**Try it**
Copy the lines below exactly, starting with the first and finishing with the one holding "015 | [3 Sum](https://leetcode.com/problems/3sum/)"; do not copy the pictures.

======== Record excerpts ========

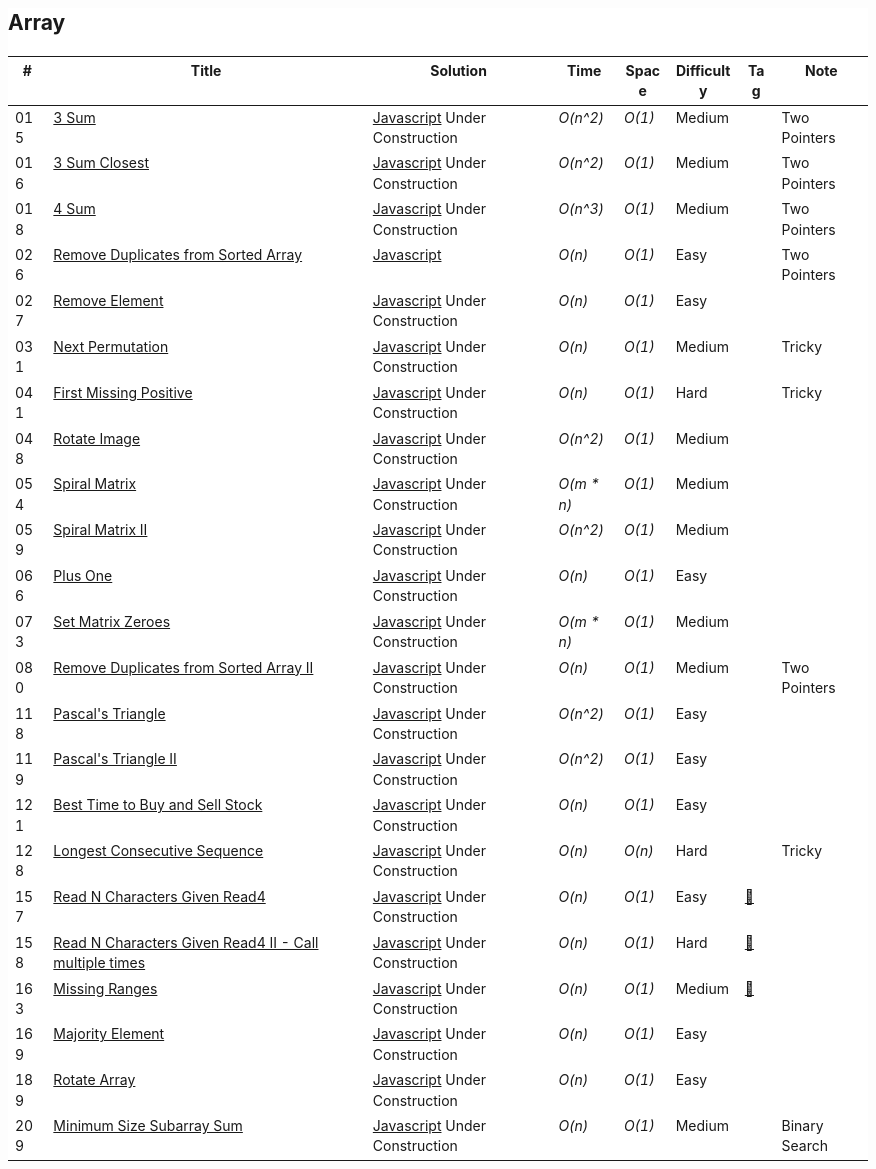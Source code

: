 
## Array
|  #  | Title           |  Solution       |  Time           | Space           | Difficulty    | Tag          | Note|
|-----|---------------- | --------------- | --------------- | --------------- | ------------- |--------------|-----|
015 | [3 Sum](https://leetcode.com/problems/3sum/)         | [Javascript](./Javascript/RELATIVE_PATH_HERE.js) Under Construction       | _O(n^2)_        | _O(1)_          | Medium         || Two Pointers
016 | [3 Sum Closest](https://leetcode.com/problems/3sum-closest/) | [Javascript](./Javascript/RELATIVE_PATH_HERE.js) Under Construction | _O(n^2)_       | _O(1)_          | Medium         || Two Pointers
018| [4 Sum](https://leetcode.com/problems/4sum/)         | [Javascript](./Javascript/RELATIVE_PATH_HERE.js) Under Construction        | _O(n^3)_    | _O(1)_    | Medium         || Two Pointers
026 | [Remove Duplicates from Sorted Array](https://leetcode.com/problems/remove-duplicates-from-sorted-array/)| [Javascript](./Javascript/026_removeDuplicatedFromSortedArray.js) | _O(n)_       | _O(1)_         | Easy           || Two Pointers
027 | [Remove Element](https://leetcode.com/problems/remove-element/) | [Javascript](./Javascript/027_removeElement.js) Under Construction | _O(n)_      | _O(1)_         | Easy           ||
031 | [Next Permutation](https://leetcode.com/problems/next-permutation/)| [Javascript](./Javascript/RELATIVE_PATH_HERE.js) Under Construction | _O(n)_  | _O(1)_          | Medium         || Tricky
041 | [First Missing Positive](https://leetcode.com/problems/first-missing-positive/)| [Javascript](./Javascript/RELATIVE_PATH_HERE.js) Under Construction | _O(n)_ | _O(1)_ | Hard         || Tricky
048 | [Rotate Image](https://leetcode.com/problems/rotate-image/)   | [Javascript](./Javascript/RELATIVE_PATH_HERE.js) Under Construction | _O(n^2)_      | _O(1)_         | Medium         ||
054 | [Spiral Matrix](https://leetcode.com/problems/spiral-matrix/) | [Javascript](./Javascript/RELATIVE_PATH_HERE.js) Under Construction | _O(m * n)_    | _O(1)_         | Medium         ||
059 | [Spiral Matrix II](https://leetcode.com/problems/spiral-matrix-ii/) | [Javascript](./Javascript/RELATIVE_PATH_HERE.js) Under Construction | _O(n^2)_ | _O(1)_      | Medium         ||
066 | [Plus One](https://leetcode.com/problems/plus-one/)      | [Javascript](./Javascript/RELATIVE_PATH_HERE.js) Under Construction   | _O(n)_           | _O(1)_         | Easy           ||
073 | [Set Matrix Zeroes](https://leetcode.com/problems/set-matrix-zeroes/) | [Javascript](./Javascript/RELATIVE_PATH_HERE.js) Under Construction | _O(m * n)_ | _O(1)_    | Medium         ||
080 | [Remove Duplicates from Sorted Array II](https://leetcode.com/problems/remove-duplicates-from-sorted-array-ii/)| [Javascript](./Javascript/RELATIVE_PATH_HERE.js) Under Construction | _O(n)_       | _O(1)_         | Medium         || Two Pointers
118 | [Pascal's Triangle](https://leetcode.com/problems/pascals-triangle/)| [Javascript](./Javascript/RELATIVE_PATH_HERE.js) Under Construction | _O(n^2)_ | _O(1)_        | Easy           ||
119 | [Pascal's Triangle II](https://leetcode.com/problems/pascals-triangle-ii/)| [Javascript](./Javascript/RELATIVE_PATH_HERE.js) Under Construction | _O(n^2)_ | _O(1)_  | Easy           ||
121 | [Best Time to Buy and Sell Stock](https://leetcode.com/problems/best-time-to-buy-and-sell-stock/)| [Javascript](./Javascript/RELATIVE_PATH_HERE.js) Under Construction | _O(n)_ | _O(1)_ | Easy ||
128 | [Longest Consecutive Sequence](https://leetcode.com/problems/longest-consecutive-sequence/)| [Javascript](./Javascript/RELATIVE_PATH_HERE.js) Under Construction | _O(n)_ | _O(n)_ | Hard         || Tricky
157 | [Read N Characters Given Read4](https://leetcode.com/problems/read-n-characters-given-read4/) | [Javascript](./Javascript/RELATIVE_PATH_HERE.js) Under Construction | _O(n)_ | _O(1)_ | Easy           |[📖](https://drive.google.com/open?id=1hnqixEkMF3u6jWgfLETWvYy5Pmu8nSry)|
158 | [Read N Characters Given Read4 II - Call multiple times](https://leetcode.com/problems/read-n-characters-given-read4-ii-call-multiple-times/) | [Javascript](./Javascript/RELATIVE_PATH_HERE.js) Under Construction | _O(n)_ | _O(1)_ | Hard |[📖](https://drive.google.com/open?id=1hnqixEkMF3u6jWgfLETWvYy5Pmu8nSry)|
163 | [Missing Ranges](https://leetcode.com/problems/missing-ranges/)| [Javascript](./Javascript/RELATIVE_PATH_HERE.js) Under Construction | _O(n)_      | _O(1)_          | Medium         | [📖](https://drive.google.com/open?id=1hnqixEkMF3u6jWgfLETWvYy5Pmu8nSry) |
169 | [Majority Element](https://leetcode.com/problems/majority-element/) | [Javascript](./Javascript/RELATIVE_PATH_HERE.js) Under Construction | _O(n)_ | _O(1)_          | Easy           |
189 | [Rotate Array](https://leetcode.com/problems/rotate-array/)   | [Javascript](./Javascript/RELATIVE_PATH_HERE.js) Under Construction | _O(n)_        | _O(1)_         | Easy           ||
209 | [Minimum Size Subarray Sum](https://leetcode.com/problems/minimum-size-subarray-sum/) | [Javascript](./Javascript/RELATIVE_PATH_HERE.js) Under Construction | _O(n)_ | _O(1)_ |  Medium | | Binary Search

========

**Answer to this exercise**
Source code

: 
## Array
|  #  | Title           |  Solution       |  Time           | Space           | Difficulty    | Tag          | Note|
|-----|---------------- | --------------- | --------------- | --------------- | ------------- |--------------|-----|
015 | [3 Sum](https://leetcode.com/problems/3sum/)         | [Javascript](./Javascript/RELATIVE_PATH_HERE.js) Under Construction       | _O(n^2)_        | _O(1)_          | Medium         || Two Pointers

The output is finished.